Police faced heavy criticism last year for their failure to intervene in street brawling between rally attendees and anti-racist protesters. This year, they had far more officers on the ground, fencing around the park and street corner where fights broke out last year and heavy barricades to prevent car attacks.

Preparations aside, unlike last year, no white supremacist groups had said they were going to visit the city, and, by week’s end, none had. Instead, it was a normal day on the mall except for the heavy security, a military helicopter constantly circling overhead, and hundreds of police officers milling around. People streamed in, many just to get a drink, many carrying a flower arrangement to leave at the site of Heather Heyer’s death.

Anti-racist rally

Student activists at UVA rallied in front of the Rotunda, where last year torch-wielding white supremacists surrounded them. They symbolically reclaimed the space and called for the school’s hospital to forgive the medical bills of victims who were injured protesting last year.

The students avoided the school’s plans to require attendees to go through a check point with metal detectors by marching around the corner to the steps of a nearby building instead.

Tensions flared when students noticed state police troopers in riot gear massing nearby. Many of the protesters ran toward the line of officers and began chanting, “we don’t see no riot here, why are you in riot gear?”

A police supervisor yelled through a megaphone, declaring the event an unlawful assembly and two officers began preparing large bottles of chemical spray. City Councilman Wes Bellamy intervened, speaking to the officer while the protesters began encouraging each other to leave the area. The line of police didn’t move and officers ultimately lowered their shields.

A march through the city

After leaving the line of riot police, several hundred protesters began marching across the campus, pausing briefly at UVA’s Lambeth Field before stepping off on a multi-mile march through neighborhood streets then back to the downtown mall. They chanted Heather Heyer’s name, yelled that “all cops are racist,” and, as they neared the downtown mall, “what goes up, must come down; let’s go take those statues down.”

A police helicopter tracked the protesters, shining a spotlight down on them. But officers on the ground didn’t intervene other than to block traffic.

Night ends with a scuffle

When the group arrived at the mall, they briefly clashed with a small group of city police officers carrying clubs. The officers approached the protesters but kept moving past them. A small group of protesters began chasing the police. At some point, physical contact was made and an officer slammed a young woman into the ground as they quickly moved away.

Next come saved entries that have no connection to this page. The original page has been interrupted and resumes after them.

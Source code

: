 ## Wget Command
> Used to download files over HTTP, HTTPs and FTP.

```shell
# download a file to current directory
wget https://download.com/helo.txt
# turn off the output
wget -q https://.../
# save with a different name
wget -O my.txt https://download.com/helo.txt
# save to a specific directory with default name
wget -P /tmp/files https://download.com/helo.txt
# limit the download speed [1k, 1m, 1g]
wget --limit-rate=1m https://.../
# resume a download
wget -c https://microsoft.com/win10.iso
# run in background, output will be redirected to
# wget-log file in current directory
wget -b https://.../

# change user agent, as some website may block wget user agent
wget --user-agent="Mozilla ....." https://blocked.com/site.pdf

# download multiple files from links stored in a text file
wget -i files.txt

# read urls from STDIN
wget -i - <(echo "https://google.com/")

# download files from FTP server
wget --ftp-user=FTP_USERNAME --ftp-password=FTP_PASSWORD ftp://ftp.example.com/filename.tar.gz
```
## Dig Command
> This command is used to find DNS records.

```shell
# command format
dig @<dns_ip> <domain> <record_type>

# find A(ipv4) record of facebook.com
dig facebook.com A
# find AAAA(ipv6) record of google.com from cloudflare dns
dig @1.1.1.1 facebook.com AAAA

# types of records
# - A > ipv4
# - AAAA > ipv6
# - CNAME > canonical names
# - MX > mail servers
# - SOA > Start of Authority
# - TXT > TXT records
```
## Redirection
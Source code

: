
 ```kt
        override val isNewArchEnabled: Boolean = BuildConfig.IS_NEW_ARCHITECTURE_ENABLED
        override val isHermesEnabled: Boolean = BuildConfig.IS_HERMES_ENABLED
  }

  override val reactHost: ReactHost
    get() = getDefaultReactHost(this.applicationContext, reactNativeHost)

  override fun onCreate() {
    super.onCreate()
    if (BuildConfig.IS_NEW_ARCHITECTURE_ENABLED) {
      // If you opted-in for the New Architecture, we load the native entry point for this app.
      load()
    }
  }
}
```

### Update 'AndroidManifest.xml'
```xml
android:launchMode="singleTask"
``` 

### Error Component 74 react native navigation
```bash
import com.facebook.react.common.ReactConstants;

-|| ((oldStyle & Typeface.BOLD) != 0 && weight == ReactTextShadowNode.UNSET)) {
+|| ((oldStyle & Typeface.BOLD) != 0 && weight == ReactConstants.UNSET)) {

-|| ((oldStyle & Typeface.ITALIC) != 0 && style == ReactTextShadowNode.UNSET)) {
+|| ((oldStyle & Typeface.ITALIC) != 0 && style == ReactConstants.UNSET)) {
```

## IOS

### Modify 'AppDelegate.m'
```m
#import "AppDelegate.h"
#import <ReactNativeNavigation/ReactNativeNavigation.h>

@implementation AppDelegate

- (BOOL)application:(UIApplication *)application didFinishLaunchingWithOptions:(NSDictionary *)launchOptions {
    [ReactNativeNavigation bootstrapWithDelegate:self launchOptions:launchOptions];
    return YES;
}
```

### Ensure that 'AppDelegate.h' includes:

The group did not approach the park, where hundreds of state police officers sat in near darkness around the statue of Robert E. Lee behind four layers of fencing.

The group then marched away, slowly dispersing.

The city of Charlottesville said four people were arrested in the downtown area, the Associated Press reported. Two arrests stemmed from a confrontation near the Lee statue where a Spotsylvania, Virginia, man stopped to salute, a Charlottesville woman confronted him and a physical altercation took place, officials said.

Police were also investigating the assault of a Charlottesville police officer who was knocked down during a demonstration related to the rally, per the AP. The officer was knocked to the ground and swarmed after approaching a man whose face was covered, according to police. The officer wasn’t hurt, but the investigation is ongoing.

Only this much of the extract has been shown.